Abstract: The importance of weather-driven renewable energies for the United States energy portfolio is growing. The main perceived problems with weather-driven renewable energies are their intermittent nature, low power density, and high costs. In 2009 we began a large-scale investigation into the characteristics of weather-driven renewables. The project utilized the best available weather data assimilation model to compute high spatial and temporal resolution power datasets for the renewable resources of wind and solar PV. The weather model used is the Rapid Update Cycle for the years of 2006-2008. The team also collated a detailed electrical load dataset for the contiguous USA from the Federal Energy Regulatory Commission for the same three-year period. The coincident time series of electrical load and weather data allows the possibility of temporally correlated computations for optimal design over large geographic areas.
In the past two years, the team have designed and built a sophisticated mathematical optimization tool that is based upon linear programming with an economic objective. The tool has been constructed to include salient features of the electrical grid, such as; transmission, construction and siting constraints, reserve requirements, electrical losses due to transmission, asynchronous regions, "reliability" enforcement, capital costs, fuel costs, and many others.

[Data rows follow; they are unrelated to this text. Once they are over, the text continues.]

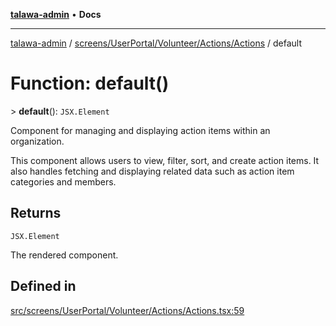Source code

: [**talawa-admin**](../../../../../../README.md) • **Docs**

***

[talawa-admin](../../../../../../modules.md) / [screens/UserPortal/Volunteer/Actions/Actions](../README.md) / default

# Function: default()

\> **default**(): `JSX.Element`

Component for managing and displaying action items within an organization.

This component allows users to view, filter, sort, and create action items. It also handles fetching and displaying related data such as action item categories and members.

## Returns

`JSX.Element`

The rendered component.

## Defined in

[src/screens/UserPortal/Volunteer/Actions/Actions.tsx:59](https://github.com/PalisadoesFoundation/talawa-admin/blob/9dd5d7fd647f8a7c9e1c1e14bf645b71b32c51c2/src/screens/UserPortal/Volunteer/Actions/Actions.tsx#L59)
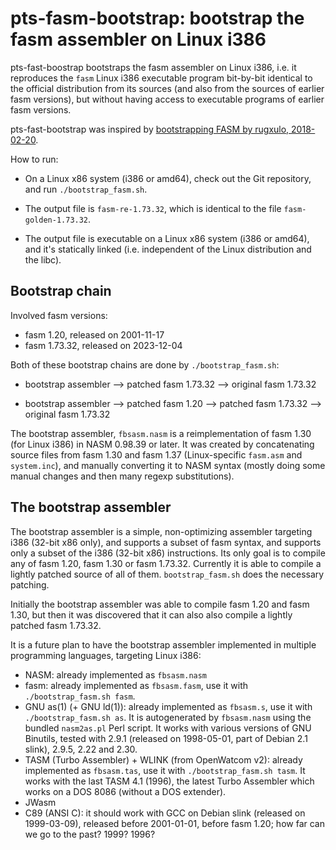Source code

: # pts-fasm-bootstrap: bootstrap the fasm assembler on Linux i386

pts-fast-boostrap bootstraps the fasm assembler on Linux i386, i.e. it
reproduces the `fasm` Linux i386 executable program bit-by-bit identical to
the official distribution from its sources (and also from the sources of
earlier fasm versions), but without having access to executable programs of
earlier fasm versions.

pts-fast-bootstrap was inspired by [bootstrapping FASM by rugxulo,
2018-02-20](https://board.flatassembler.net/topic.php?t=20431).

How to run:

* On a Linux x86 system (i386 or amd64), check out the Git repository, and
  run `./bootstrap_fasm.sh`.

* The output file is `fasm-re-1.73.32`, which is identical to the file `fasm-golden-1.73.32`.

* The output file is executable on a Linux x86 system (i386 or amd64), and
  it's statically linked (i.e. independent of the Linux distribution and the
  libc).

## Bootstrap chain

Involved fasm versions:

* fasm 1.20, released on 2001-11-17
* fasm 1.73.32, released on 2023-12-04

Both of these bootstrap chains are done by `./bootstrap_fasm.sh`:

* bootstrap assembler --> patched fasm 1.73.32 --> original fasm 1.73.32

* bootstrap assembler --> patched fasm 1.20 --> patched fasm 1.73.32 --> original fasm 1.73.32

The bootstrap assembler, `fbsasm.nasm` is a reimplementation of fasm 1.30
(for Linux i386) in NASM 0.98.39 or later. It was created by concatenating
source files from fasm 1.30 and fasm 1.37 (Linux-specific `fasm.asm` and
`system.inc`), and manually converting it to NASM syntax (mostly doing some
manual changes and then many regexp substitutions).

## The bootstrap assembler

The bootstrap assembler is a simple, non-optimizing assembler targeting i386
(32-bit x86 only), and supports a subset of fasm syntax, and supports only a
subset of the i386 (32-bit x86) instructions. Its only goal is to compile
any of fasm 1.20, fasm 1.30 or fasm 1.73.32. Currently it is able to compile
a lightly patched source of all of them. `bootstrap_fasm.sh` does the
necessary patching.

Initially the bootstrap assembler was able to compile fasm 1.20 and fasm
1.30, but then it was discovered that it can also also compile a lightly
patched fasm 1.73.32.

It is a future plan to have the bootstrap assembler implemented in multiple
programming languages, targeting Linux i386:

* NASM: already implemented as `fbsasm.nasm`
* fasm: already implemented as `fbsasm.fasm`, use it with
  `./bootstrap_fasm.sh fasm`.
* GNU as(1) (+ GNU ld(1)): already implemented as `fbsasm.s`, use it with
  `./bootstrap_fasm.sh as`. It is autogenerated by `fbsasm.nasm` using the
  bundled `nasm2as.pl` Perl script. It works with various versions of GNU
  Binutils, tested with 2.9.1 (released on 1998-05-01, part of Debian 2.1
  slink), 2.9.5, 2.22 and 2.30.
* TASM (Turbo Assembler) + WLINK (from OpenWatcom v2): already implemented
  as `fbsasm.tas`, use it with `./bootstrap_fasm.sh tasm`. It works with the
  last TASM 4.1 (1996), the latest Turbo Assembler which works on a DOS 8086
  (without a DOS extender).
* JWasm
* C89 (ANSI C): it should work with GCC on Debian slink (released on
  1999-03-09), released before 2001-01-01, before fasm 1.20; how far can we
  go to the past? 1999? 1996?
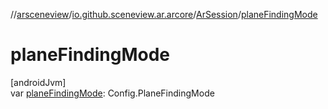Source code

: //[arsceneview](../../../index.md)/[io.github.sceneview.ar.arcore](../index.md)/[ArSession](index.md)/[planeFindingMode](plane-finding-mode.md)

# planeFindingMode

[androidJvm]\
var [planeFindingMode](plane-finding-mode.md): Config.PlaneFindingMode
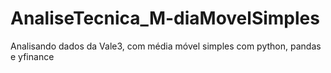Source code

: # AnaliseTecnica_M-diaMovelSimples
Analisando dados da Vale3, com média móvel simples com python, pandas e yfinance
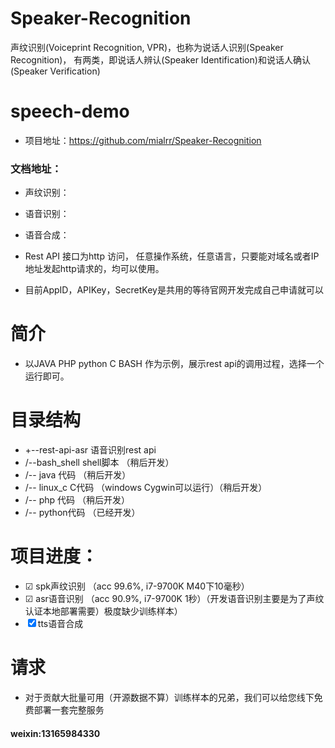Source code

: # Speaker-Recognition
声纹识别(Voiceprint Recognition, VPR)，也称为说话人识别(Speaker Recognition)，
有两类，即说话人辨认(Speaker Identification)和说话人确认(Speaker Verification)

# speech-demo
- 项目地址：https://github.com/mialrr/Speaker-Recognition

### 文档地址：

- 声纹识别：
- 语音识别：
- 语音合成：



- Rest API 接口为http 访问， 任意操作系统，任意语言，只要能对域名或者IP地址发起http请求的，均可以使用。

- 目前AppID，APIKey，SecretKey是共用的等待官网开发完成自己申请就可以


# 简介
- 以JAVA PHP python C BASH 作为示例，展示rest api的调用过程，选择一个运行即可。

# 目录结构
- +--rest-api-asr  语音识别rest api
-    /--bash_shell shell脚本                   （稍后开发）
-    /-- java 代码                             （稍后开发）
-    /-- linux_c C代码 （windows Cygwin可以运行）（稍后开发）
-    /-- php 代码                              （稍后开发）
-    /-- python代码                            （已经开发）
 
 
# 项目进度：
-   ☑ spk声纹识别 （acc 99.6%, i7-9700K M40下10毫秒）
-   ☑ asr语音识别 （acc 90.9%, i7-9700K 1秒）（开发语音识别主要是为了声纹认证本地部署需要）极度缺少训练样本） 
-   ☒ tts语音合成
  
# 请求
-  对于贡献大批量可用（开源数据不算）训练样本的兄弟，我们可以给您线下免费部署一套完整服务

#### weixin:13165984330
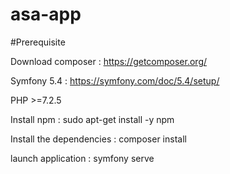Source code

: # asa-app

#Prerequisite

Download composer : https://getcomposer.org/

Symfony 5.4 : https://symfony.com/doc/5.4/setup/

PHP >=7.2.5

Install npm :  sudo apt-get install -y npm

Install the dependencies : composer install

launch application : symfony serve
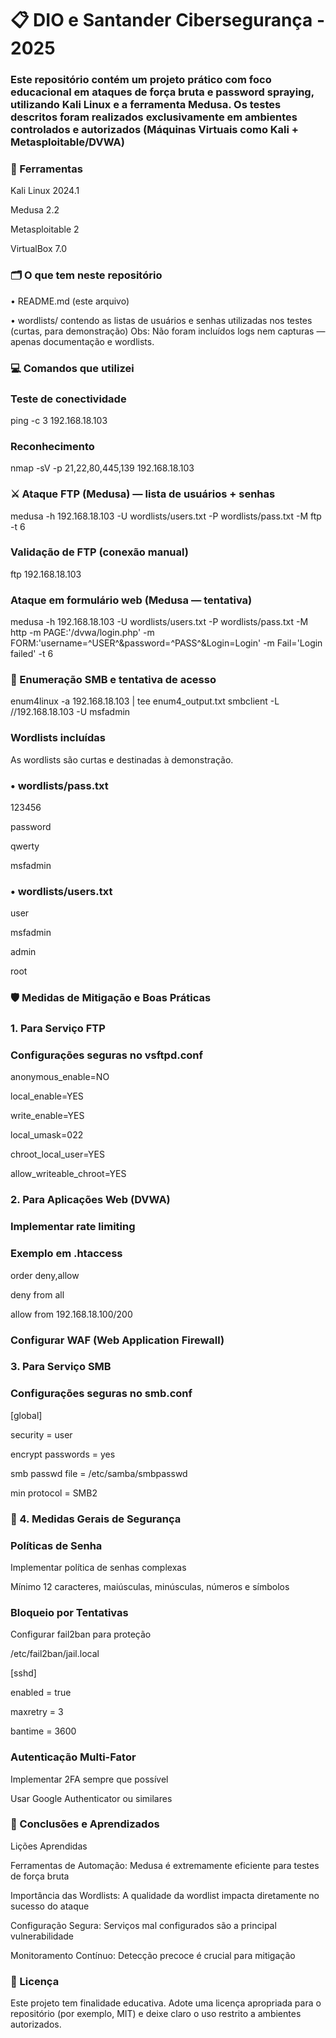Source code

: # 📋 DIO e Santander Cibersegurança - 2025
###  Este repositório contém um projeto prático com foco educacional em ataques de força bruta e password spraying, utilizando Kali Linux e a ferramenta Medusa. Os testes descritos foram realizados exclusivamente em ambientes controlados e autorizados (Máquinas Virtuais como Kali + Metasploitable/DVWA) 

 ### 🔧 Ferramentas

 Kali Linux 2024.1

 Medusa 2.2

 Metasploitable 2

 VirtualBox 7.0

### 🗂️ O que tem neste repositório

 • README.md (este arquivo)

• wordlists/ contendo as listas de usuários e senhas utilizadas nos testes (curtas, para demonstração)
Obs: Não foram incluídos logs nem capturas — apenas documentação e wordlists.

### 💻 Comandos que utilizei

### Teste de conectividade

ping -c 3 192.168.18.103

### Reconhecimento

nmap -sV -p 21,22,80,445,139 192.168.18.103

### ⚔️ Ataque FTP (Medusa) — lista de usuários + senhas

medusa -h 192.168.18.103 -U wordlists/users.txt -P wordlists/pass.txt -M ftp -t 6

### Validação de FTP (conexão manual)

ftp 192.168.18.103

### Ataque em formulário web (Medusa — tentativa)

medusa -h 192.168.18.103 -U wordlists/users.txt -P wordlists/pass.txt -M http -m PAGE:'/dvwa/login.php' -m FORM:'username=^USER^&password=^PASS^&Login=Login' -m Fail='Login failed' -t 6

### 🔎 Enumeração SMB e tentativa de acesso

enum4linux -a 192.168.18.103 | tee enum4_output.txt
smbclient -L //192.168.18.103 -U msfadmin

### Wordlists incluídas

As wordlists são curtas e destinadas à demonstração.

### • wordlists/pass.txt

123456

password

qwerty

msfadmin

### • wordlists/users.txt

user

msfadmin

admin

root

### 🛡️ Medidas de Mitigação e Boas Práticas

### 1. Para Serviço FTP

### Configurações seguras no vsftpd.conf

anonymous_enable=NO

local_enable=YES

write_enable=YES

local_umask=022

chroot_local_user=YES

allow_writeable_chroot=YES



### 2. Para Aplicações Web (DVWA)

### Implementar rate limiting

### Exemplo em .htaccess

<Limit POST>
  
order deny,allow
    
deny from all
    
allow from 192.168.18.100/200
    
</Limit>

### Configurar WAF (Web Application Firewall)

### 3. Para Serviço SMB

### Configurações seguras no smb.conf

[global]

security = user
    
encrypt passwords = yes
    
smb passwd file = /etc/samba/smbpasswd
    
min protocol = SMB2

   ### 📝 4. Medidas Gerais de Segurança

  ### Políticas de Senha

Implementar política de senhas complexas

Mínimo 12 caracteres, maiúsculas, minúsculas, números e símbolos

### Bloqueio por Tentativas

 Configurar fail2ban para proteção
 
 /etc/fail2ban/jail.local
 
[sshd]

enabled = true

maxretry = 3

bantime = 3600

### Autenticação Multi-Fator

Implementar 2FA sempre que possível

Usar Google Authenticator ou similares

### 🎯 Conclusões e Aprendizados

Lições Aprendidas

Ferramentas de Automação: Medusa é extremamente eficiente para testes de força bruta

Importância das Wordlists: A qualidade da wordlist impacta diretamente no sucesso do ataque

Configuração Segura: Serviços mal configurados são a principal vulnerabilidade

Monitoramento Contínuo: Detecção precoce é crucial para mitigação

### 📄 Licença

Este projeto tem finalidade educativa. Adote uma licença apropriada para o repositório (por exemplo, MIT) e deixe claro o uso restrito a ambientes autorizados.













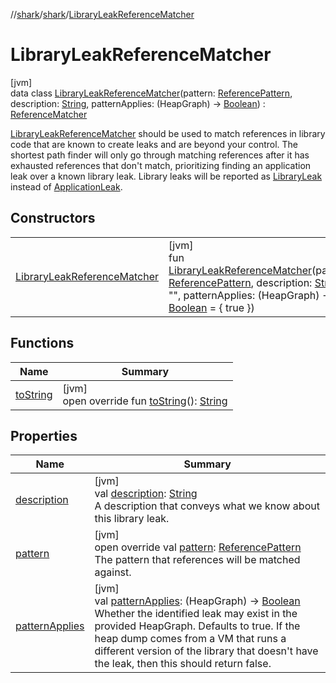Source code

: //[shark](../../../index.md)/[shark](../index.md)/[LibraryLeakReferenceMatcher](index.md)

# LibraryLeakReferenceMatcher

[jvm]\
data class [LibraryLeakReferenceMatcher](index.md)(pattern: [ReferencePattern](../-reference-pattern/index.md), description: [String](https://kotlinlang.org/api/latest/jvm/stdlib/kotlin/-string/index.html), patternApplies: (HeapGraph) -&gt; [Boolean](https://kotlinlang.org/api/latest/jvm/stdlib/kotlin/-boolean/index.html)) : [ReferenceMatcher](../-reference-matcher/index.md)

[LibraryLeakReferenceMatcher](index.md) should be used to match references in library code that are known to create leaks and are beyond your control. The shortest path finder will only go through matching references after it has exhausted references that don't match, prioritizing finding an application leak over a known library leak. Library leaks will be reported as [LibraryLeak](../-library-leak/index.md) instead of [ApplicationLeak](../-application-leak/index.md).

## Constructors

| | |
|---|---|
| [LibraryLeakReferenceMatcher](-library-leak-reference-matcher.md) | [jvm]<br>fun [LibraryLeakReferenceMatcher](-library-leak-reference-matcher.md)(pattern: [ReferencePattern](../-reference-pattern/index.md), description: [String](https://kotlinlang.org/api/latest/jvm/stdlib/kotlin/-string/index.html) = "", patternApplies: (HeapGraph) -&gt; [Boolean](https://kotlinlang.org/api/latest/jvm/stdlib/kotlin/-boolean/index.html) = { true }) |

## Functions

| Name | Summary |
|---|---|
| [toString](to-string.md) | [jvm]<br>open override fun [toString](to-string.md)(): [String](https://kotlinlang.org/api/latest/jvm/stdlib/kotlin/-string/index.html) |

## Properties

| Name | Summary |
|---|---|
| [description](description.md) | [jvm]<br>val [description](description.md): [String](https://kotlinlang.org/api/latest/jvm/stdlib/kotlin/-string/index.html)<br>A description that conveys what we know about this library leak. |
| [pattern](pattern.md) | [jvm]<br>open override val [pattern](pattern.md): [ReferencePattern](../-reference-pattern/index.md)<br>The pattern that references will be matched against. |
| [patternApplies](pattern-applies.md) | [jvm]<br>val [patternApplies](pattern-applies.md): (HeapGraph) -&gt; [Boolean](https://kotlinlang.org/api/latest/jvm/stdlib/kotlin/-boolean/index.html)<br>Whether the identified leak may exist in the provided HeapGraph. Defaults to true. If the heap dump comes from a VM that runs a different version of the library that doesn't have the leak, then this should return false. |
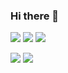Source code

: ### Hi there 👋

<!--
**J1NWAN/J1NWAN** is a ✨ _special_ ✨ repository because its `README.md` (this file) appears on your GitHub profile.

Here are some ideas to get you started:

- 🔭 I’m currently working on ...
- 🌱 I’m currently learning ...
- 👯 I’m looking to collaborate on ...
- 🤔 I’m looking for help with ...
- 💬 Ask me about ...
- 📫 How to reach me: ...
- 😄 Pronouns: ...
- ⚡ Fun fact: ...
-->
<img src="https://img.shields.io/badge/Java-007396?style=flat-square&logo=Java&logoColor=white"/></a>
<img src="https://img.shields.io/badge/WAS-F8DC75?style=flat-square&logo=ApacheTomcat&logoColor=white"/></a>
<img src="https://img.shields.io/badge/Eclipse-2C2255?style=flat-square&logo=EclipseIDE&logoColor=white"/></a>

<a href="https://j1nwan.github.io" target="_blank"><img src="https://img.shields.io/badge/Velog-20c997?style=flat-square&logo=Vimeo&logoColor=white"/></a>
<a href="weamicron@gmail.com" target="_blank"><img src="https://img.shields.io/badge/mail-EA4335?style=flat-square&logo=Gmail&logoColor=white"/></a>
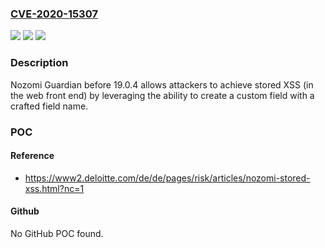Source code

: ### [CVE-2020-15307](https://cve.mitre.org/cgi-bin/cvename.cgi?name=CVE-2020-15307)
![](https://img.shields.io/static/v1?label=Product&message=n%2Fa&color=blue)
![](https://img.shields.io/static/v1?label=Version&message=n%2Fa&color=blue)
![](https://img.shields.io/static/v1?label=Vulnerability&message=n%2Fa&color=brighgreen)

### Description

Nozomi Guardian before 19.0.4 allows attackers to achieve stored XSS (in the web front end) by leveraging the ability to create a custom field with a crafted field name.

### POC

#### Reference
- https://www2.deloitte.com/de/de/pages/risk/articles/nozomi-stored-xss.html?nc=1

#### Github
No GitHub POC found.


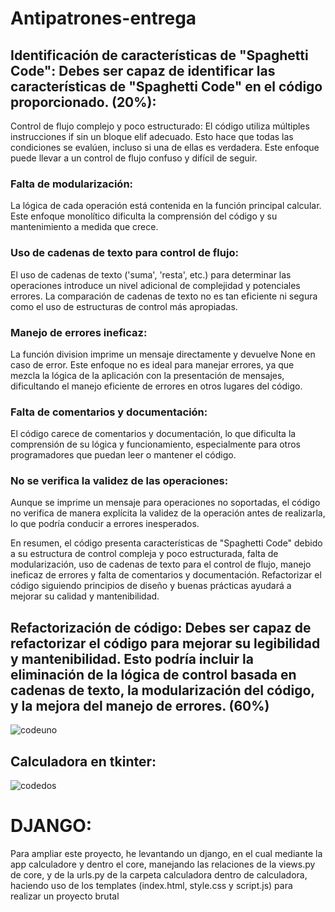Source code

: # Antipatrones-entrega


## Identificación de características de "Spaghetti Code": Debes ser capaz de identificar las características de "Spaghetti Code" en el código proporcionado. (20%):

Control de flujo complejo y poco estructurado:
El código utiliza múltiples instrucciones if sin un bloque elif adecuado. Esto hace que todas las condiciones se evalúen, incluso si una de ellas es verdadera. Este enfoque puede llevar a un control de flujo confuso y difícil de seguir.

### Falta de modularización: 
La lógica de cada operación está contenida en la función principal calcular. Este enfoque monolítico dificulta la comprensión del código y su mantenimiento a medida que crece.

### Uso de cadenas de texto para control de flujo: 
El uso de cadenas de texto ('suma', 'resta', etc.) para determinar las operaciones introduce un nivel adicional de complejidad y potenciales errores. La comparación de cadenas de texto no es tan eficiente ni segura como el uso de estructuras de control más apropiadas.

### Manejo de errores ineficaz: 
La función division imprime un mensaje directamente y devuelve None en caso de error. Este enfoque no es ideal para manejar errores, ya que mezcla la lógica de la aplicación con la presentación de mensajes, dificultando el manejo eficiente de errores en otros lugares del código.

### Falta de comentarios y documentación: 
El código carece de comentarios y documentación, lo que dificulta la comprensión de su lógica y funcionamiento, especialmente para otros programadores que puedan leer o mantener el código.

### No se verifica la validez de las operaciones: 
Aunque se imprime un mensaje para operaciones no soportadas, el código no verifica de manera explícita la validez de la operación antes de realizarla, lo que podría conducir a errores inesperados.

En resumen, el código presenta características de "Spaghetti Code" debido a su estructura de control compleja y poco estructurada, falta de modularización, uso de cadenas de texto para el control de flujo, manejo ineficaz de errores y falta de comentarios y documentación. Refactorizar el código siguiendo principios de diseño y buenas prácticas ayudará a mejorar su calidad y mantenibilidad.


## Refactorización de código: Debes ser capaz de refactorizar el código para mejorar su legibilidad y mantenibilidad. Esto podría incluir la eliminación de la lógica de control basada en cadenas de texto, la modularización del código, y la mejora del manejo de errores. (60%)

![codeuno](https://github.com/carlospuigserver/Antipatrones-entrega/assets/91721643/42f1e08d-03f4-4a9e-973e-e97a2b87df50)




## Calculadora en tkinter:



![codedos](https://github.com/carlospuigserver/Antipatrones-entrega/assets/91721643/3fb05c5c-88fc-4f8e-b389-fdde19fce97c)





# DJANGO: 
Para ampliar este proyecto, he levantando un django, en el cual mediante la app calculadore y dentro el core, manejando las relaciones de la views.py de core, y de la urls.py de la carpeta calculadora dentro de calculadora, haciendo uso de los templates (index.html, style.css y script.js) para realizar un proyecto brutal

One important test included existing US carbon free power sources, natural gas power when needed, and a High Voltage Direct Current power transmission network. This study shows that the costs and carbon emissions from an optimally designed national system decrease with geographic size. It shows that with achievable estimates of wind and solar generation costs, that the US could decrease its carbon emissions by up to 80% by the early 2030s, without an increase in electric costs. The key requirement would be a 48 state network of HVDC transmission, creating a national market for electricity not possible in the current AC grid.